I will conclude by directing your attention to one particular circumstance contained in the text, which I have already in part commented on.
It is said there will “come a falling away, and the man of sin will be revealed.” In other words the man of sin is born of an apostasy, or at least comes into power through an apostasy, or is preceded by an apostasy, or would not be except for an apostasy. So says the inspired text: now observe, how remarkably the course of providence, as seen in history, has commented on his prediction.
First, we have a comment in the instance of Antiochus previous to the prophecy, as I have already shown. The Israelites, or at least great numbers of them, discarded their own sacred religion, and then the enemy was allowed to come in.

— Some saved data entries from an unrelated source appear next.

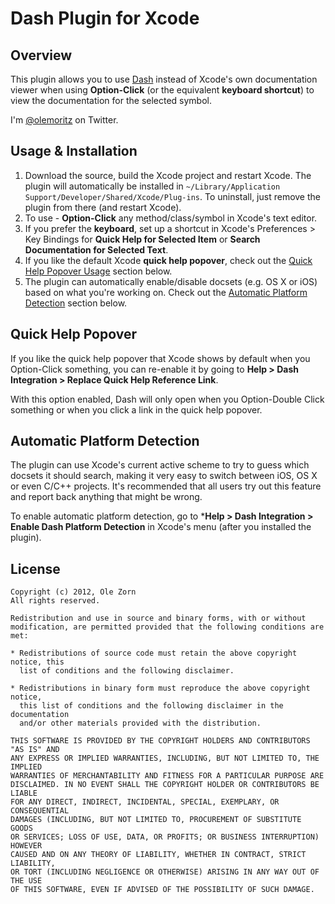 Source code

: # Dash Plugin for Xcode

## Overview

This plugin allows you to use [Dash](http://kapeli.com/dash/) instead of Xcode's own documentation viewer when using **Option-Click** (or the equivalent **keyboard shortcut**) to view the documentation for the selected symbol. 

I'm [@olemoritz](http://twitter.com/olemoritz) on Twitter.

## Usage & Installation

1. Download the source, build the Xcode project and restart Xcode. The plugin will automatically be installed in `~/Library/Application Support/Developer/Shared/Xcode/Plug-ins`. To uninstall, just remove the plugin from there (and restart Xcode).
2. To use - **Option-Click** any method/class/symbol in Xcode's text editor. 
3. If you prefer the **keyboard**, set up a shortcut in Xcode's Preferences > Key Bindings for **Quick Help for Selected Item** or **Search Documentation for Selected Text**.
4. If you like the default Xcode **quick help popover**, check out the [Quick Help Popover Usage](#quick-help-popover) section below.
5. The plugin can automatically enable/disable docsets (e.g. OS X or iOS) based on what you're working on. Check out the [Automatic Platform Detection](#automatic-platform-detection) section below.

## Quick Help Popover

If you like the quick help popover that Xcode shows by default when you Option-Click something, you can re-enable it by going to **Help > Dash Integration > Replace Quick Help Reference Link**. 

With this option enabled, Dash will only open when you Option-Double Click something or when you click a link in the quick help popover.

## Automatic Platform Detection

The plugin can use Xcode's current active scheme to try to guess which docsets it should search, making it very easy to switch between iOS, OS X or even C/C++ projects. It's recommended that all users try out this feature and report back anything that might be wrong.

To enable automatic platform detection, go to ***Help > Dash Integration > Enable Dash Platform Detection** in Xcode's menu (after you installed the plugin).

## License

    Copyright (c) 2012, Ole Zorn
    All rights reserved.

    Redistribution and use in source and binary forms, with or without
    modification, are permitted provided that the following conditions are met:

    * Redistributions of source code must retain the above copyright notice, this
      list of conditions and the following disclaimer.

    * Redistributions in binary form must reproduce the above copyright notice,
      this list of conditions and the following disclaimer in the documentation
      and/or other materials provided with the distribution.

    THIS SOFTWARE IS PROVIDED BY THE COPYRIGHT HOLDERS AND CONTRIBUTORS "AS IS" AND
    ANY EXPRESS OR IMPLIED WARRANTIES, INCLUDING, BUT NOT LIMITED TO, THE IMPLIED
    WARRANTIES OF MERCHANTABILITY AND FITNESS FOR A PARTICULAR PURPOSE ARE
    DISCLAIMED. IN NO EVENT SHALL THE COPYRIGHT HOLDER OR CONTRIBUTORS BE LIABLE
    FOR ANY DIRECT, INDIRECT, INCIDENTAL, SPECIAL, EXEMPLARY, OR CONSEQUENTIAL
    DAMAGES (INCLUDING, BUT NOT LIMITED TO, PROCUREMENT OF SUBSTITUTE GOODS
    OR SERVICES; LOSS OF USE, DATA, OR PROFITS; OR BUSINESS INTERRUPTION) HOWEVER
    CAUSED AND ON ANY THEORY OF LIABILITY, WHETHER IN CONTRACT, STRICT LIABILITY,
    OR TORT (INCLUDING NEGLIGENCE OR OTHERWISE) ARISING IN ANY WAY OUT OF THE USE
    OF THIS SOFTWARE, EVEN IF ADVISED OF THE POSSIBILITY OF SUCH DAMAGE.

Next the apostate emperor Julian, who attempted to overthrow the Church by craft, and introduce paganism back again: he was preceded, nay he was nurtured, in the first great heresy which disturbed the peace and purity of the Church. About forty years before he came to the throne arose the pestilent Arian heresy which denied that Christ was God. It eat its way among the rulers of the Church like a canker, and what with the treachery of some and the mistakes of others, at one time it was all but dominant throughout Christendom. The few holy and faithful men, who witnessed for the Truth, cried out, with awe and terror at the apostasy, that Antichrist was coming. They called it the “forerunner of Antichrist[1].” And true, his Shadow came. Julian was educated in the bosom of Arianism by some of its principal upholders. His tutor was the Eusebius from whom its partizans took their name; and in due time he fell away to paganism, became a hater and persecutor of the Church, and was cut off before he had reigned out the brief period which will be the real Antichrist’s duration.
The next great heresy, and in its consequences far more lasting and far spreading, was of twofold character, with two
- ↑ πρὀδρομοςʼ Ακτικρἰστου — Νῦν δέ ἐστιν ἡ ἀποστασἰα· απἐστησαν γὰρ οἱ ἄνθρωποι τῆς ὀρθῆς πἰστεως· αὔτη τοἰνυν ἐστὶν ἡ ἀποστασἱα, καἱ μἐλλει πορσδοκᾶσθαι ὁ ἐκθρός. Cyril. Catech. 15. n. 9.